Nixon Vanderhye is dedicated to delivering efficient partner-level attention and creativity to every representation. Clients across the globe rely on the skill, deep technical understanding, and legal acumen of our attorneys and registered Patent Agents to obtain protection in the United States. Likewise, clients routinely depend on the practice’s extensive international network of trusted contacts and close working relationships with foreign firms when pursuing patent protection in jurisdictions around the world.
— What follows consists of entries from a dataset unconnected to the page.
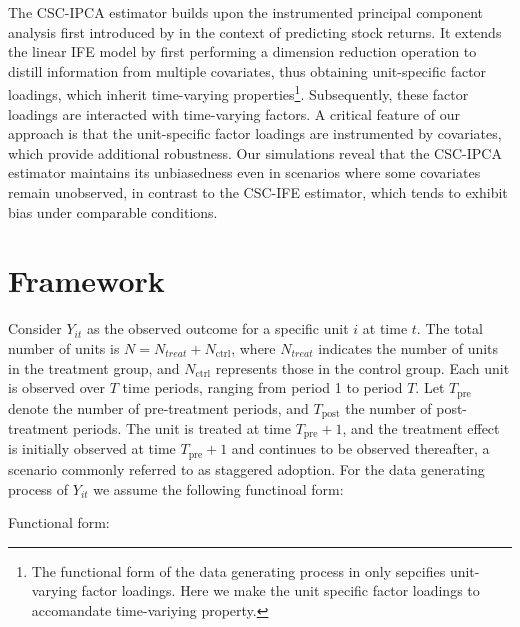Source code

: \documentclass[12pt]{article}
\begin{document}
The CSC-IPCA estimator builds upon the instrumented principal component analysis first introduced by \cite{kelly2020instrumented, kelly2019characteristics} in the context of predicting stock returns. It extends the linear IFE model by first performing a dimension reduction operation to distill information from multiple covariates, thus obtaining unit-specific factor loadings, which inherit time-varying properties\footnote{The functional form of the data generating process in \cite{xu2017generalized} only sepcifies unit-varying factor loadings. Here we make the unit specific factor loadings to accomandate time-variying property.}. Subsequently, these factor loadings are interacted with time-varying factors. A critical feature of our approach is that the unit-specific factor loadings are instrumented by covariates, which provide additional robustness. Our simulations reveal that the CSC-IPCA estimator maintains its unbiasedness even in scenarios where some covariates remain unobserved, in contrast to the CSC-IFE estimator, which tends to exhibit bias under comparable conditions.






 
\section{Framework} 
\label{sec: framework}

Consider $Y_{it}$ as the observed outcome for a specific unit $i$ at time $t$. The total number of units is $N = N_{treat} + N_{\text{ctrl}}$, where $N_{treat}$ indicates the number of units in the treatment group, and $N_{\text{ctrl}}$ represents those in the control group. Each unit is observed over $T$ time periods, ranging from period 1 to period $T$. Let $T_{\text{pre}}$ denote the number of pre-treatment periods, and $T_{\text{post}}$ the number of post-treatment periods. The unit is treated at time $T_{\text{pre}} + 1$, and the treatment effect is initially observed at time $T_{\text{pre}} + 1$ and continues to be observed thereafter, a scenario commonly referred to as staggered adoption. For the data generating process of $Y_{it}$ we assume the following functinoal form:

\begin{assumption}
Functional form:
\label{ass: function}
\end{assumption}
\end{document}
Clients also benefit from the wide range of legal, corporate, industry, and government experience that Nixon Vanderhye lawyers bring to the table. Many firm attorneys have past experience examining patents at the U.S. Patent and Trademark Office (USPTO); working at various government agencies; serving as clerks to federal appellate and district court judges; and holding in-house counsel or technical positions in the private sector. Our team includes lawyers with advanced degrees in a variety of science and engineering disciplines.
We work with a diverse group of clients, from Fortune 500 companies and universities to startups and individual inventors. We routinely handle inventions encompassing the latest technologies, including:
- Next Generation Antibody, Nucleic Acid, Chemical, and Cell-Based Therapeutics and Diagnostics; Genome Editing; Cell and Tissue Engineering; and Drug Discovery, Formulation, and Delivery Platforms.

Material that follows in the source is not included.